Home Cerpen Perempuan yang Membenci Pria

Perempuan yang Membenci Pria

by admin
0 comment

‘’Cepatlah sadar. Aku akan setia menunggu,’’ ucap seorang pria berkemeja biru pada seorang perempuan.

‘’Mengapa begitu? Apa yang membuatmu bisa setia begini?’’ balas si perempuan.

‘’Tentu saja karena aku mencintaimu. Sangat mencint-‘’

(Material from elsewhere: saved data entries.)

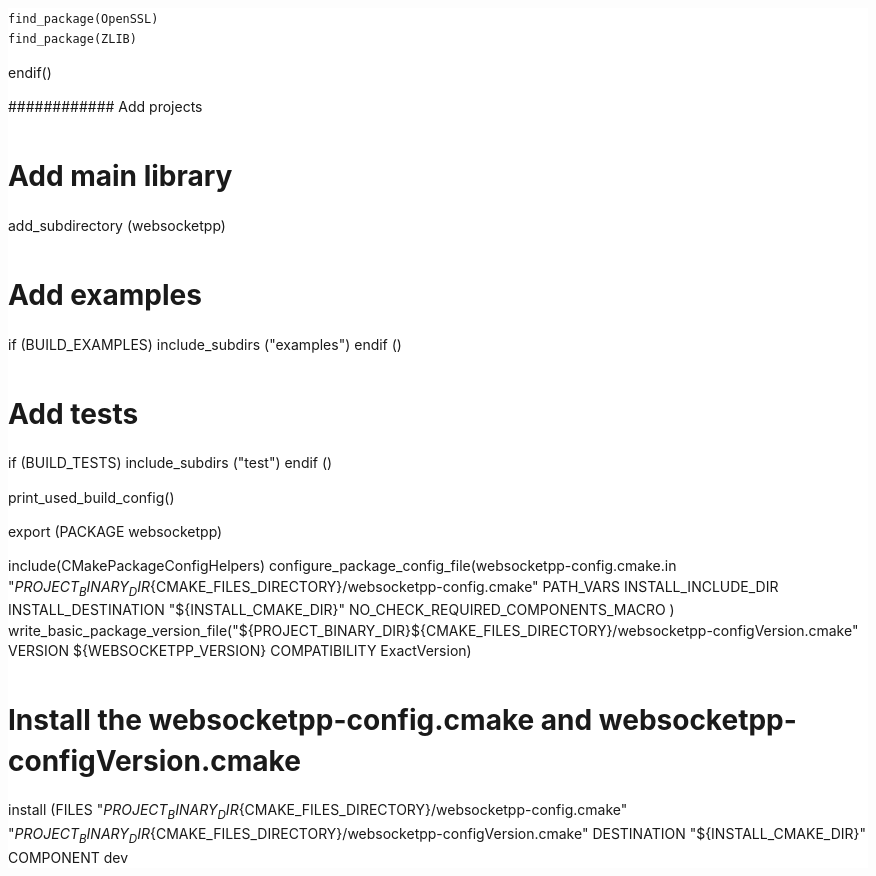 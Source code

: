     find_package(OpenSSL)
    find_package(ZLIB)
endif()

############ Add projects

# Add main library
add_subdirectory (websocketpp)

# Add examples
if (BUILD_EXAMPLES)
    include_subdirs ("examples")
endif ()

# Add tests
if (BUILD_TESTS)
    include_subdirs ("test")
endif ()

print_used_build_config()

export (PACKAGE websocketpp)

include(CMakePackageConfigHelpers)
configure_package_config_file(websocketpp-config.cmake.in
  "${PROJECT_BINARY_DIR}${CMAKE_FILES_DIRECTORY}/websocketpp-config.cmake"
  PATH_VARS INSTALL_INCLUDE_DIR
  INSTALL_DESTINATION "${INSTALL_CMAKE_DIR}"
  NO_CHECK_REQUIRED_COMPONENTS_MACRO
)
write_basic_package_version_file("${PROJECT_BINARY_DIR}${CMAKE_FILES_DIRECTORY}/websocketpp-configVersion.cmake"
  VERSION ${WEBSOCKETPP_VERSION}
  COMPATIBILITY ExactVersion)

# Install the websocketpp-config.cmake and websocketpp-configVersion.cmake
install (FILES
  "${PROJECT_BINARY_DIR}${CMAKE_FILES_DIRECTORY}/websocketpp-config.cmake"
  "${PROJECT_BINARY_DIR}${CMAKE_FILES_DIRECTORY}/websocketpp-configVersion.cmake"
  DESTINATION "${INSTALL_CMAKE_DIR}" COMPONENT dev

‘’Omong kosong. Kau hanya ingin tubuhku.’’ Perempuan itu balik badan, meninggalkan pria berkemeja yang menghela nafas. Tanda kecewa.

Namanya Mila. Dia begitu membenci pria. Baik itu anak kecil, remaja, orang dewasa, lansia, pokoknya siapapun yang berkelamin pria menjadi target kebenciannya. Di matanya pria tidak ada bedanya dengan serigala liar yang hanya mementingkan nafsu dan keegoisan semata. Semua stigma buruk tentang pria di otaknya tentu saja bukan tanpa alasan. Ada empat pria yang sukses besar menghancurkan separuh hidupnya.

Pria pertama adalah ayah kandungnya sendiri. Saat ia lahir, ayahnya begitu bahagia. Ia dicium, digendong, dipeluk, dan ditemani tidur. Ayahnya amat mencintainya. Semua hal tentang dunia diajarkan oleh ayahnya. Namun ketika ibunya meninggal karena kecelakaan, ayahnya menjadi gila. Kepribadiannya berbubah 180 derajat. Awalnya penyayang, menjadi penyerang. Setiap hari ayahnya hanya membeli minuman keras dan mabuk. Pulang jam sembilan malam, tapi tidak tidur. Terlebih dulu ayahnya akan menyiksanya secara fisik dan psikis. Mulai dari tamparan, tendangan, dan sumpah serapah sudah menjadi makan malamnya. Pagi sampai siang dia tak diurus. Sekolahnya berantakan. Sering sakit-sakitan. Akhirnya ayahnya memutuskan untuk pergi dan menitipkan Mila kepada saudari perempuannya.

Hidup bersama tantenya adalah awal yang baru. Tantenya sangat penyayang. Ia dibawa untuk melanjutkan sekolah, kesehatannya berangsur membaik, dan senyum mulai terlihat lagi di wajahnya. Tapi saat ini pula dia bertemu dengan pria kedua yang menghancurkan hidupnya. Yaitu anak lelaki tantenya. Sepupu lelakinya ini dua tahun lebih tua. Beberapa kali saat orangtuanya tak ada di rumah, Mila beberapa kali mengalami hal yang tak menyenangkan. Sepupunya pernah terang-terangan masuk ke kamar saat ia sedang ganti baju atau habis mandi. Pakaian dalamnya juga pernah hilang dan ditemukan di kamar sepupunya. Parahnya lagi sepupunya pernah memaksanya untuk melakukan tindak asusila. Untunglah ia kuat dan menolak itu semua. Sampai tamat SMA, dia bertahan dari itu semua.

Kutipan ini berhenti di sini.